Every morning we got up mad early, which was absolutely awful. It wasn't that we always got into the hotel late either, because we always had plenty of opportunity to sleep in the evenings, but of course we stayed up late nearly every evening. Both my roommate and I (she was Monica Weller, whom I have mentioned before, and I have a link to her blog on the side) had a lot of trouble getting up in the mornings and sometimes we would try and go back to sleep even after our wake up call. Once we did that and then I woke up in what seemed like a minute but I looked at the clock and shot up, saying "Monica, the bus leaves in ten minutes!" We didn't get much breakfast that morning... Fortunately, the bus rides were long and we had plenty of time to catch up on our sleep then.

Trying to catch up on sleep

9 Spending time in Hotel Rooms (Best) 

Every Night Monica and I would spend a lot of time our Hotel room fooling around, a common guest in our room was our friend from Mexico, Sebastian, who you see in the above picture. Monica and Sebastian were probably the people I spent the most time with on the tour and we had such a great time every night.

Our Hotel Room in Paris, Sebastian, Me and Raphael, and Monica is taking the picture

8 Getting Lost in Copenhagen (worst)

This is definitely a moment I would like to forget....While getting off the ferry in Copenhagen, Monica and I took a wrong turn and got lost, with nothing but a camera, no phone or numbers or anything.

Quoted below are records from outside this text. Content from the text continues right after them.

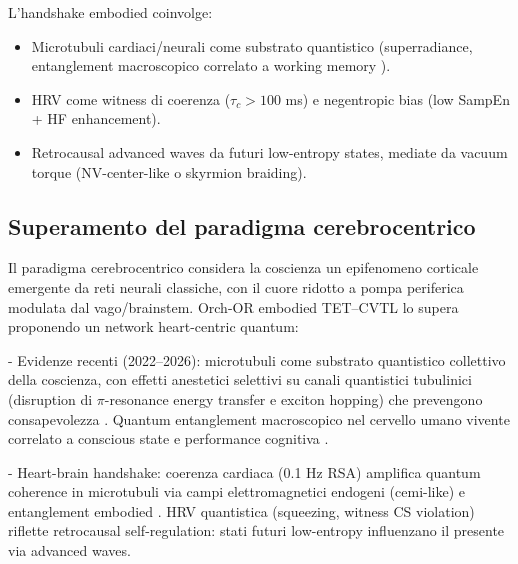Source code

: \documentclass[11pt,a4paper]{article}
\let\oldcite\cite
\renewcommand{\cite}{\protect\oldcite}
\theoremstyle{plain}
\theoremstyle{definition}
\begin{document}
\vspace{0.3cm}

L'handshake embodied coinvolge:
\begin{itemize}
    \item Microtubuli cardiaci/neurali come substrato quantistico (superradiance, entanglement macroscopico correlato a working memory \cite{Wiest2025, CraddockHameroff2015}).
    \item HRV come witness di coerenza ($\tau_c > 100$ ms) e negentropic bias (low SampEn + HF enhancement).
    \item Retrocausal advanced waves da futuri low-entropy states, mediate da vacuum torque (NV-center-like o skyrmion braiding).
\end{itemize}


\vspace{0.5cm}

\subsection{Superamento del paradigma cerebrocentrico}
\label{subsec:superamento-cerebrocentrico}

Il paradigma cerebrocentrico considera la coscienza un epifenomeno corticale emergente da reti neurali classiche, con il cuore ridotto a pompa periferica modulata dal vago/brainstem. Orch-OR embodied TET–CVTL lo supera proponendo un network heart-centric quantum:

\vspace{0.4cm}

- Evidenze recenti (2022--2026): microtubuli come substrato quantistico collettivo della coscienza, con effetti anestetici selettivi su canali quantistici tubulinici (disruption di $\pi$-resonance energy transfer e exciton hopping) che prevengono consapevolezza \cite{Wiest2025, CraddockHameroff2015}. Quantum entanglement macroscopico nel cervello umano vivente correlato a conscious state e performance cognitiva \cite{Fisher2015, Hameroff2022}.

\vspace{0.4cm}

- Heart-brain handshake: coerenza cardiaca (0.1 Hz RSA) amplifica quantum coherence in microtubuli via campi elettromagnetici endogeni (cemi-like) e entanglement embodied \cite{McCraty2017}. HRV quantistica (squeezing, witness CS violation) riflette retrocausal self-regulation: stati futuri low-entropy influenzano il presente via advanced waves.

\vspace{0.4cm}
\end{document}

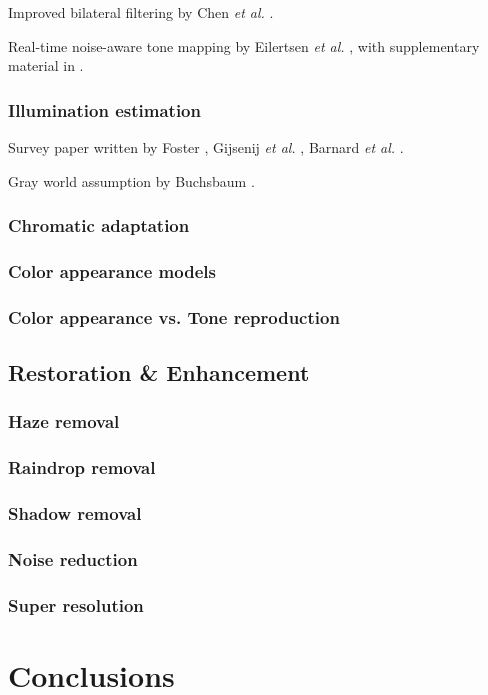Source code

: \documentclass[a4paper]{article}
\begin{document}
Improved bilateral filtering by Chen {\it et al.} \cite{Chen:2007}. 

Real-time noise-aware tone mapping by Eilertsen {\it et al.} \cite{Eilertsen2015}, with supplementary material in \cite{Eilertsen2015supp}.

\subsubsection{Illumination estimation}

Survey paper written by Foster \cite{Foster2011}, Gijsenij {\it et al.} \cite{Gijsenij2011}, Barnard {\it et al.} \cite{Barnard2002a,Barnard2002b}.

Gray world assumption by Buchsbaum \cite{Buchsbaum1980}. 

\subsubsection{Chromatic adaptation}

\subsubsection{Color appearance models}

\subsubsection{Color appearance vs. Tone reproduction}

\subsection{Restoration \& Enhancement}

\subsubsection{Haze removal}

\subsubsection{Raindrop removal}

\subsubsection{Shadow removal}

\subsubsection{Noise reduction}

\subsubsection{Super resolution}

\section{Conclusions}



\end{document}
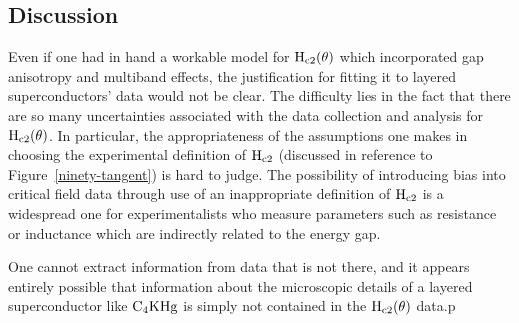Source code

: \subsection{Discussion}
\label{angdep:disc}


        Even if one had in hand  a workable model  for $\rm H_{c2}(\theta)$
which incorporated gap anisotropy and  multiband effects, the justification
for  fitting it to layered  superconductors' data would not  be clear.  The
difficulty lies in the fact that there are so many uncertainties associated
with  the data  collection and  analysis   for   $\rm H_{c2}(\theta)$.   In
particular, the  appropriateness of the  assumptions one makes  in choosing
the   experimental definition of $\rm  H_{c2}$   (discussed in reference to
Figure~\ref{ninety-tangent}) is    hard  to   judge.   The   possibility   of
introducing bias into critical  field  data through use of an inappropriate
definition of $\rm H_{c2}$ is  a  widespread  one for experimentalists  who
measure  parameters such as resistance  or  inductance which are indirectly
related to the energy gap.

One cannot   extract
information from data that is not  there, and  it appears entirely possible
that information about  the microscopic details  of a layered superconductor
like $\rm  C_4KHg $ is  simply not  contained in  the $\rm  H_{c2}(\theta)$
data.p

This was definitely one of the worst ten minutes of my life. We got yelled at when we finally found the bus, but I was more relived than anything, and when we finally got on the bus, everyone cheered and clapped for us, because we'd gotten lost (and been the first ones to do so, since this was the second day of the tour).

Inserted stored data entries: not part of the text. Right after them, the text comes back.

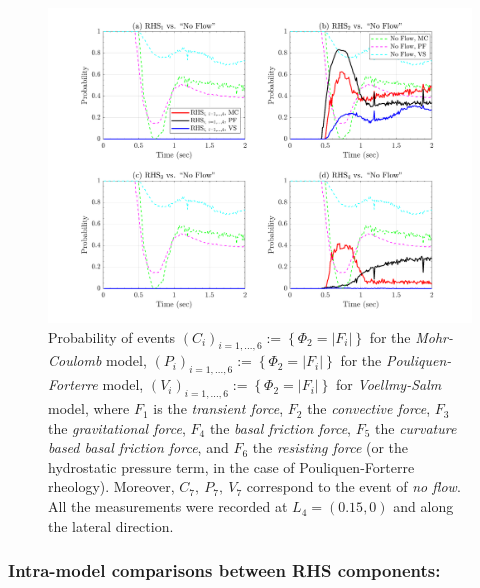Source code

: \documentclass{article}
\begin{document}
\begin{figure}[H]
        \centering
        \includegraphics[width=1\textwidth]{InclinedPlane/Dominance1/DominancePrY_L4.png}
        \caption{Probability of events $(C_i)_{i=1,...,6}:=\left\{\Phi_2=|F_i|\right\}$ for the \emph{Mohr-Coulomb} model, $(P_i)_{i=1,...,6}:=\left\{\Phi_2=|F_i|\right\}$ for the \emph{Pouliquen-Forterre} model, $(V_i)_{i=1,...,6}:=\left\{\Phi_2=|F_i|\right\}$ for \emph{Voellmy-Salm} model, where $F_1$ is the \emph{transient force}, $F_2$ the \emph{convective force}, $F_3$ the \emph{gravitational force}, $F_4$ the \emph{basal friction force}, $F_5$ the \emph{curvature based basal friction force}, and $F_6$ the \emph{resisting force} (or the hydrostatic pressure term, in the case of Pouliquen-Forterre rheology). Moreover, $C_7,\ P_7,\ V_7$ correspond to the event of \emph{no flow}. All the measurements were recorded at $L_4=(0.15,0)$ and along the lateral direction.}
        \label{fig:Ramp-FYDominance1-L4}
\end{figure}

\subsubsection{Intra-model comparisons between RHS components:}\label{subsubsec:ramp-intramodelsPrs}
\end{document}
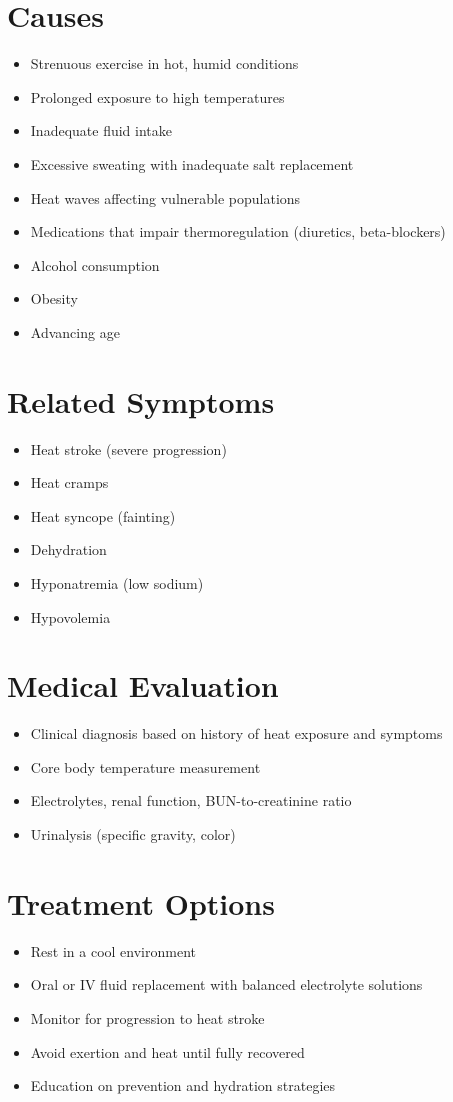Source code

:\section*{Causes}
\begin{itemize}
\item Strenuous exercise in hot, humid conditions
\item Prolonged exposure to high temperatures
\item Inadequate fluid intake
\item Excessive sweating with inadequate salt replacement
\item Heat waves affecting vulnerable populations
\item Medications that impair thermoregulation (diuretics, beta-blockers)
\item Alcohol consumption
\item Obesity
\item Advancing age
\end{itemize}

\section*{Related Symptoms}
\begin{itemize}
\item Heat stroke (severe progression)
\item Heat cramps
\item Heat syncope (fainting)
\item Dehydration
\item Hyponatremia (low sodium)
\item Hypovolemia
\end{itemize}

\section*{Medical Evaluation}
\begin{itemize}
\item Clinical diagnosis based on history of heat exposure and symptoms
\item Core body temperature measurement
\item Electrolytes, renal function, BUN-to-creatinine ratio
\item Urinalysis (specific gravity, color)
\end{itemize}

\section*{Treatment Options}
\begin{itemize}
\item Rest in a cool environment
\item Oral or IV fluid replacement with balanced electrolyte solutions
\item Monitor for progression to heat stroke
\item Avoid exertion and heat until fully recovered
\item Education on prevention and hydration strategies
\end{itemize}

7 Things we do in Austria (best)

My three hours in Austria makes this list because it was one of the first times during the tour which I spent with Sam, the other exchange student from my school and we had become such good friends over the year, and throughout the tour we hadn't spent much time together, so we got separated from some others in Austria, and went off to have lunch, and we found such a good deal on lunch too! Three Euros for a gigantic Schnizel Burger, which was awesome!

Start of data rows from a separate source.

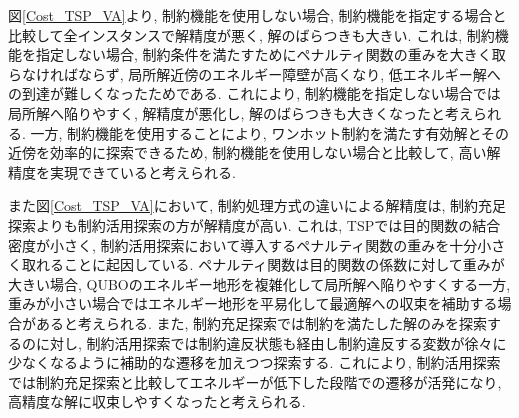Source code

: \documentclass[submit,techrep,noauthor]{ipsj}
\begin{document}
図\ref{Cost_TSP_VA}より, 制約機能を使用しない場合, 制約機能を指定する場合と比較して全インスタンスで解精度が悪く, 解のばらつきも大きい. これは, 制約機能を指定しない場合, 制約条件を満たすためにペナルティ関数の重みを大きく取らなければならず, 局所解近傍のエネルギー障壁が高くなり, 低エネルギー解への到達が難しくなったためである. これにより, 制約機能を指定しない場合では局所解へ陥りやすく, 解精度が悪化し, 解のばらつきも大きくなったと考えられる.
一方, 制約機能を使用することにより, ワンホット制約を満たす有効解とその近傍を効率的に探索できるため, 制約機能を使用しない場合と比較して, 高い解精度を実現できていると考えられる.

また図\ref{Cost_TSP_VA}において, 制約処理方式の違いによる解精度は, 制約充足探索よりも制約活用探索の方が解精度が高い. これは, TSPでは目的関数の結合密度が小さく, 制約活用探索において導入するペナルティ関数の重みを十分小さく取れることに起因している. ペナルティ関数は目的関数の係数に対して重みが大きい場合, QUBOのエネルギー地形を複雑化して局所解へ陥りやすくする一方, 重みが小さい場合ではエネルギー地形を平易化して最適解への収束を補助する場合があると考えられる. また, 制約充足探索では制約を満たした解のみを探索するのに対し, 制約活用探索では制約違反状態も経由し制約違反する変数が徐々に少なくなるように補助的な遷移を加えつつ探索する. これにより, 制約活用探索では制約充足探索と比較してエネルギーが低下した段階での遷移が活発になり, 高精度な解に収束しやすくなったと考えられる.

\end{document}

The burger was seriously the size of my head!

6 Getting Sunburned in Monaco (worst)

I hate sunburn...and since I have such pale skin, I always need to have sunscreen on if I am in the sun for even a few minutes. The day we went to Monaco, I didn't really think that we were going to be in the sun for all that long, and boy was I wrong...Advice for everyone..if you have pale skin and planning a trip to the french riviera, pack sunscreen, and never forget to apply! All of my shoulders were sunburn, except for the strap marks from my shirt, which were very clear...

It was horrible...

5 Speaking Finnish and Confusing Everyone (best)

Because Americans have somewhat of a reputation abroad, some of the other americans on the trip decided that we would try to speak finnish to each other sometimes, and it was a lot of fun, because it was basically a guarantee that nobody would understand us. Later on we actually used it for safety because in the big city of Paris, we didn't want people to understand us when we were talking about where we were going and what we were doing. 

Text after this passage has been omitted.